From Chaos to Structure on the Operations Team
Problem
At my previous technology job, I was assigned a team that was malfunctioning and had a reputation of not being able to do much quality work. Nothing would ever come out of it, and when it did, it was incomplete and full of bugs. Engineers were rarely available to answer questions, documentation was poor and it was hard to figure out what the team was working on every day. It didn’t come as a surprise when my CEO asked me if I could help them improve their operations. I investigated the situation and decided on a plan of action.
Actions taken
I started off by jumping into their Scrum calls and by participating in their discussions and planning meetings, just to get the feel of what they were going through the day-to-day. Hands-on experience is very useful in order to get the full color of the situation. It didn’t take me much to discover that the team was using a few different ticketing systems, which meant that they didn’t have a single pane of operations. Thus the team could not see the progress of their tickets or catch up on the tickets that might fall through the cracks. Each group of tickets was beating to its own drum.
I also noticed a lot of frustration and burnout near exhaustion among the engineers. Most of the work went to a small group of experienced people while others waited for them to finish it up. A number of people didn’t have the skills needed to tackle the problems the team had to deal with and didn’t have the time to be trained to improve their skills. There were no clear responsibilities and I have identified an overlap where cross-training was required for different team members. I made sure that each individual would have an opportunity to follow a training program and enhance their cross-functional competencies. This reflected a lack of guidance or lack of time for the senior members of the team as they were profoundly embroiled in the problems the team found itself in.
I decided to isolate the support and project work on the team so that people who did support didn’t have to do projects and could remain in the reactive mode, while people who worked on the projects were not distracted by the support work.
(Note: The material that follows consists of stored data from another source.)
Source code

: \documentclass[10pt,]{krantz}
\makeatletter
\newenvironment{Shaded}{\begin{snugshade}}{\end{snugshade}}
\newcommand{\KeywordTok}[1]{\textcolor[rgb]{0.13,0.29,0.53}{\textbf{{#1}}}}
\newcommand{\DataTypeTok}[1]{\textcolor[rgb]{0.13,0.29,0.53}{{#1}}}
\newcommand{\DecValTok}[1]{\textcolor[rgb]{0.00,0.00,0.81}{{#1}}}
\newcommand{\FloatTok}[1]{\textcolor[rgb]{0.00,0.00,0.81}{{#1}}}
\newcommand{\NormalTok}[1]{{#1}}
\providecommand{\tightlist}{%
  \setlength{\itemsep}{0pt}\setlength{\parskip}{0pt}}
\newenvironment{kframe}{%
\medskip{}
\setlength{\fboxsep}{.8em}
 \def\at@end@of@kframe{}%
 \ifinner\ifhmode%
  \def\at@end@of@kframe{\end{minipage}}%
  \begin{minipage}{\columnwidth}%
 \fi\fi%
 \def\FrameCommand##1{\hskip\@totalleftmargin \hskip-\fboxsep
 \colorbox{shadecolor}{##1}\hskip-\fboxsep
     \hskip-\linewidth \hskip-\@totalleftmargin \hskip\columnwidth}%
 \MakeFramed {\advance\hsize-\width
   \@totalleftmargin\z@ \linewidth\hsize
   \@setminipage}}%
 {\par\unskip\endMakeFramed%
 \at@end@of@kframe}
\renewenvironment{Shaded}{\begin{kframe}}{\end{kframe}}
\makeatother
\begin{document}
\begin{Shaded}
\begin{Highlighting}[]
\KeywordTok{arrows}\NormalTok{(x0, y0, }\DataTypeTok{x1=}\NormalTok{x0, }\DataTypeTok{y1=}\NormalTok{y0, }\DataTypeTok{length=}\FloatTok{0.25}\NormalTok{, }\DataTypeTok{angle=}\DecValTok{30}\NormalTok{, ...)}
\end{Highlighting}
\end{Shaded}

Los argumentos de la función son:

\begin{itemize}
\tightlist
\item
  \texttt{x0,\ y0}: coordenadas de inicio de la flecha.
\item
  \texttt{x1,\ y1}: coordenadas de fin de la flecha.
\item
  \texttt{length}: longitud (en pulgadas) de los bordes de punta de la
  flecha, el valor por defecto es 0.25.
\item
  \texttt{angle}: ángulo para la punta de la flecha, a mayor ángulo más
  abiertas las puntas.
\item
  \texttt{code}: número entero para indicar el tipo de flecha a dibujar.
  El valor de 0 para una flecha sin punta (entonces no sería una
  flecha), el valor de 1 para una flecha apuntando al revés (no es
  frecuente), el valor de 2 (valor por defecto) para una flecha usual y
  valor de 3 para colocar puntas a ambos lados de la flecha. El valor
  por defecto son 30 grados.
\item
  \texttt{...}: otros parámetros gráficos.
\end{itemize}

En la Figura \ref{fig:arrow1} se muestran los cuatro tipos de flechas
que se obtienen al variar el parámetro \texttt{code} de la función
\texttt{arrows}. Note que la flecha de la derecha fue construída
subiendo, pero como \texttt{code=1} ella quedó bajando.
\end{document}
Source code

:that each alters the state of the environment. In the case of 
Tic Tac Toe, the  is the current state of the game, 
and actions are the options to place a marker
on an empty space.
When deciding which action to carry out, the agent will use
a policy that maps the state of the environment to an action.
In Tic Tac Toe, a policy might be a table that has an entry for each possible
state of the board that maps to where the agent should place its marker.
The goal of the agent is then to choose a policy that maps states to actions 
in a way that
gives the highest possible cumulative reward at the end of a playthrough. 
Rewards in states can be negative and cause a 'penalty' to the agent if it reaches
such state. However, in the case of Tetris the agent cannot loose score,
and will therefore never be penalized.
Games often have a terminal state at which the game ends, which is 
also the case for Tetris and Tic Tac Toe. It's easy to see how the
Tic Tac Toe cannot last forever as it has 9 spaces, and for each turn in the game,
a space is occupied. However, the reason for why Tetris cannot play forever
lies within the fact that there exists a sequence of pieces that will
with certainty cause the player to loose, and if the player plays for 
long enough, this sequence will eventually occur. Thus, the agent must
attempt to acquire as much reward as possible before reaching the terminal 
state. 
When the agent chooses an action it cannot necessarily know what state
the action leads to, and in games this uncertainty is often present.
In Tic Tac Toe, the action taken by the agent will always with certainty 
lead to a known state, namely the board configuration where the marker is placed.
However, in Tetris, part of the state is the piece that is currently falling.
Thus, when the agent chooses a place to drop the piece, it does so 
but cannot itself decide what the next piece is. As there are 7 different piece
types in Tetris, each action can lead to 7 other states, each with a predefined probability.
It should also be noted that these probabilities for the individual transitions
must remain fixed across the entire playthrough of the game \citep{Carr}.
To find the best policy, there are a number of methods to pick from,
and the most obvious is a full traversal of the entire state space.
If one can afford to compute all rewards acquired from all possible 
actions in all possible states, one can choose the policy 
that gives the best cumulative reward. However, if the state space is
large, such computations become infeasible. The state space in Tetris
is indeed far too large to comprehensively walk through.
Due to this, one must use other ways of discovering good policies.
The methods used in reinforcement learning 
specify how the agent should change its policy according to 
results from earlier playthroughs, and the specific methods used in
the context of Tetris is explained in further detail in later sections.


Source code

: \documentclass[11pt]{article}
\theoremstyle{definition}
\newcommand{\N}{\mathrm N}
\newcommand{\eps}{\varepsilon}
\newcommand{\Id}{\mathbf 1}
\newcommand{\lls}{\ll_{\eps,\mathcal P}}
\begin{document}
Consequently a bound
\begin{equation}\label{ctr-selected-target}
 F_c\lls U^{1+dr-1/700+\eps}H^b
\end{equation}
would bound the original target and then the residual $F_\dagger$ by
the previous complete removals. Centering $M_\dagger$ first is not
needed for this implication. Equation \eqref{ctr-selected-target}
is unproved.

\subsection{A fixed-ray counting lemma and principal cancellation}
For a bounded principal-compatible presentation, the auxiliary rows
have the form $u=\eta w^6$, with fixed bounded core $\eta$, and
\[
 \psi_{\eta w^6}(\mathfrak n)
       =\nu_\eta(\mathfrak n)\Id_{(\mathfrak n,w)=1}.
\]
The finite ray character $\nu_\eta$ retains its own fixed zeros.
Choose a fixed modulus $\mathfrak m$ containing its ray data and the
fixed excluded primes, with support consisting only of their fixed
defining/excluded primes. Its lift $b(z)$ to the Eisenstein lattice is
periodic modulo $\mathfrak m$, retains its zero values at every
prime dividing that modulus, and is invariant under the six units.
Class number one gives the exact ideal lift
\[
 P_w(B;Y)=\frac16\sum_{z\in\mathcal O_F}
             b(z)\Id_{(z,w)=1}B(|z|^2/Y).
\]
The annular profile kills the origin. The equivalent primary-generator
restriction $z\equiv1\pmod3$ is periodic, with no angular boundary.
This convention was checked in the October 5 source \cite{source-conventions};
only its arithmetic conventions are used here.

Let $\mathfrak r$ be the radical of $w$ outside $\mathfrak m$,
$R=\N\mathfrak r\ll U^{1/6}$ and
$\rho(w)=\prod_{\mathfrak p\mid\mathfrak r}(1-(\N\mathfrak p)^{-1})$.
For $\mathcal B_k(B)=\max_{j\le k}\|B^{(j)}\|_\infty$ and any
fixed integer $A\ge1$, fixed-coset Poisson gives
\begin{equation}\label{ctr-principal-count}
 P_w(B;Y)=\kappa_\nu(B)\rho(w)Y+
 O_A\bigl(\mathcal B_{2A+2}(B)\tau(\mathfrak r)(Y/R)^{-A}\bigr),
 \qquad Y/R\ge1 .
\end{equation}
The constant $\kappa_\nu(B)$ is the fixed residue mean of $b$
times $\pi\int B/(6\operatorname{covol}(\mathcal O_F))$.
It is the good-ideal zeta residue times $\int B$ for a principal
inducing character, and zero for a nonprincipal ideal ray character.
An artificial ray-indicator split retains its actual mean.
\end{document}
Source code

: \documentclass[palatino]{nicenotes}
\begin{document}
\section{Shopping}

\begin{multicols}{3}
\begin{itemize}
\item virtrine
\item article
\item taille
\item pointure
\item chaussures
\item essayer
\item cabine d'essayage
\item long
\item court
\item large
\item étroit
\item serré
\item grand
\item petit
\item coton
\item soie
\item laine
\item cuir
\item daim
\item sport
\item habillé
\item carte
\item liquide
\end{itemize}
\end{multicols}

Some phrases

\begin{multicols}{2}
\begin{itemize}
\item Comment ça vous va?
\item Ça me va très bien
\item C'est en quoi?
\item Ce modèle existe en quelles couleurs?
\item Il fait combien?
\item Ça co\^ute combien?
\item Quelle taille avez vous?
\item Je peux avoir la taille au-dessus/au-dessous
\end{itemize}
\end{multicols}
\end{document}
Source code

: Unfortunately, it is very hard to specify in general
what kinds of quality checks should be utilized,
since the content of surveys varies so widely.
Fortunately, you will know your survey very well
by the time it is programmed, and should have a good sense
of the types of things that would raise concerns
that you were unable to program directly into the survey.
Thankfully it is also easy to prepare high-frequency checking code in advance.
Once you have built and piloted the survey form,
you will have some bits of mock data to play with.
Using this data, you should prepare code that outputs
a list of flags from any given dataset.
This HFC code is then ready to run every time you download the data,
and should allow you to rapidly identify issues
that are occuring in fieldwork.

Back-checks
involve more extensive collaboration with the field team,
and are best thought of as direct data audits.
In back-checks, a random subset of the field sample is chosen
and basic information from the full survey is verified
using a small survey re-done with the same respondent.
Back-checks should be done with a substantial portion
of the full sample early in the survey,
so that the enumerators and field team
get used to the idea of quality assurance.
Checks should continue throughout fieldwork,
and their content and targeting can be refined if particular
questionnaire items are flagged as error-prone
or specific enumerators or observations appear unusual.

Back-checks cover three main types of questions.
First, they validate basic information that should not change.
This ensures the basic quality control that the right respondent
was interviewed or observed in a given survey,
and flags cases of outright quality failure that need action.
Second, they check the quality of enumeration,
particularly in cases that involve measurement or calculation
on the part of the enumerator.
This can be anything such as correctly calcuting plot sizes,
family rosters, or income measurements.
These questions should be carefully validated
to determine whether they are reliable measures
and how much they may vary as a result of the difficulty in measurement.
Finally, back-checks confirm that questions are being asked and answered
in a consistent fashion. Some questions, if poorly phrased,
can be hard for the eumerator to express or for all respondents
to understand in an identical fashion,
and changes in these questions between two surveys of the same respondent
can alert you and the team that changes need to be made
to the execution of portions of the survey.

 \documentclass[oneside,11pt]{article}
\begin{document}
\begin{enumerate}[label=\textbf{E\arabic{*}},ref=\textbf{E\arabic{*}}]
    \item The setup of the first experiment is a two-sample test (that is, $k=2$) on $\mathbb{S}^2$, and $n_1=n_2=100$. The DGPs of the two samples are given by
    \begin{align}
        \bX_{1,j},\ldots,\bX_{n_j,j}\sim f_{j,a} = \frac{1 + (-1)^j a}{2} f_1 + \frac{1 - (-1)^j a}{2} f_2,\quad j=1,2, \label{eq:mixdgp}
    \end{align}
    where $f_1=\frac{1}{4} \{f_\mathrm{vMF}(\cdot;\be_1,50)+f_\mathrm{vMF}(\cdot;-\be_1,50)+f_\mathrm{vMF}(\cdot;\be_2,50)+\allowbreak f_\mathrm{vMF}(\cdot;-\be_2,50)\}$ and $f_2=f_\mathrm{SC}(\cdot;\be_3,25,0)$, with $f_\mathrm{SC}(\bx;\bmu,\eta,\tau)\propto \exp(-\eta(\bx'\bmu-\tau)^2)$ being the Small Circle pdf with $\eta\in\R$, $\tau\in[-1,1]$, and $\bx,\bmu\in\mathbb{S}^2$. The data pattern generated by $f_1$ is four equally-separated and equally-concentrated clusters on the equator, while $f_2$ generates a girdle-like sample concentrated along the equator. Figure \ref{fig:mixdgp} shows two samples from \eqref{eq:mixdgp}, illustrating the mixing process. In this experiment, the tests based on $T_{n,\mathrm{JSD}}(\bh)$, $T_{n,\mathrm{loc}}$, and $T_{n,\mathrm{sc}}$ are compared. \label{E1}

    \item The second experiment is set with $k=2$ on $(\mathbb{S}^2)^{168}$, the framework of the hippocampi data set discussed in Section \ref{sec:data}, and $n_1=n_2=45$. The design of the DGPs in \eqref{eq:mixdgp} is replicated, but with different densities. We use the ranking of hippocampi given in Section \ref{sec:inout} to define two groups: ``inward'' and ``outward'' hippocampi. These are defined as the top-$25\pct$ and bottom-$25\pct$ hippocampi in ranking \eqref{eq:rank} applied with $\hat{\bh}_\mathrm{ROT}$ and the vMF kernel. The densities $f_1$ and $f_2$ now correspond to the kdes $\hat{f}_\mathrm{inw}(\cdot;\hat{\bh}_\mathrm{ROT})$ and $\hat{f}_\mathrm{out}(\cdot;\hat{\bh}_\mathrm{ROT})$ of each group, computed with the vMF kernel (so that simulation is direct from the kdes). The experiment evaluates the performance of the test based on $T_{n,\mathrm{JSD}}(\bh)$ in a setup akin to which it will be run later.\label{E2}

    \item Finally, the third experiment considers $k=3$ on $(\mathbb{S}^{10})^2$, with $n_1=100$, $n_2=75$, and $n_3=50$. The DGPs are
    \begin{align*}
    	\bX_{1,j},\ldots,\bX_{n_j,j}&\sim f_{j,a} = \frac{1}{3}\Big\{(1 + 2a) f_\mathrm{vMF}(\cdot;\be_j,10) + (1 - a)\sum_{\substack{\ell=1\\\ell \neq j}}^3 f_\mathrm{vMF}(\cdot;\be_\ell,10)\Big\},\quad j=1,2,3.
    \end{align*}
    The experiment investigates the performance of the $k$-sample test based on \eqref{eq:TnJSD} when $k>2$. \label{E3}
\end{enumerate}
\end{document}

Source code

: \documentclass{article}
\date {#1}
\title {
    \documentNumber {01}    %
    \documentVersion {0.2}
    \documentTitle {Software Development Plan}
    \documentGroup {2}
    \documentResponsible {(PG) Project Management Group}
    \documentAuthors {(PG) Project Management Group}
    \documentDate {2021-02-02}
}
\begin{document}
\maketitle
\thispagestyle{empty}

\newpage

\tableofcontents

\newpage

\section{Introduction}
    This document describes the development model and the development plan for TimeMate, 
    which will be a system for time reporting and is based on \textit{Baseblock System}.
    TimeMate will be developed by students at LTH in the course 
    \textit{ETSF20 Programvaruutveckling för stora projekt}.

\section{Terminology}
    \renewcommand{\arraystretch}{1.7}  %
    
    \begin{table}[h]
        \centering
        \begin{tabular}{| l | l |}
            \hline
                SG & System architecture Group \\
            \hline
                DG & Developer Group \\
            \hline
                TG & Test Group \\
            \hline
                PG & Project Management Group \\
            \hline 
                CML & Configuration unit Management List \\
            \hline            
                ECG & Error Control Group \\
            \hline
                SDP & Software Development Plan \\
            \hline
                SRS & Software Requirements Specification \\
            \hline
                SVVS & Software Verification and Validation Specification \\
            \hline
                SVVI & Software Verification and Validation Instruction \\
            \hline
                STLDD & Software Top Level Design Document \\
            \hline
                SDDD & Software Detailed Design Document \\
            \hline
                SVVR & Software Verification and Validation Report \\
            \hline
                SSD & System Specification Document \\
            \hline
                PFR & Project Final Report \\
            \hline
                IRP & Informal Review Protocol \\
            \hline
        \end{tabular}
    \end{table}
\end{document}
Project work and support work are two different kinds of activities that human brain cannot handle well at the same time without frustration. Keep this kind of work separate is important for healthy operations. I set up a rotation for those individuals who were on the support team, and instead of being on support all the time they were now put on a weekly rotation. The same person who did support was also on PagerDuty calls in case that something would go wrong. This way each individual had regained control over their time and near-term planning. They knew whether they had hours to dive deep into a specific technical problem or if they could keep the day light in order to answer requests from the outside in a timely manner.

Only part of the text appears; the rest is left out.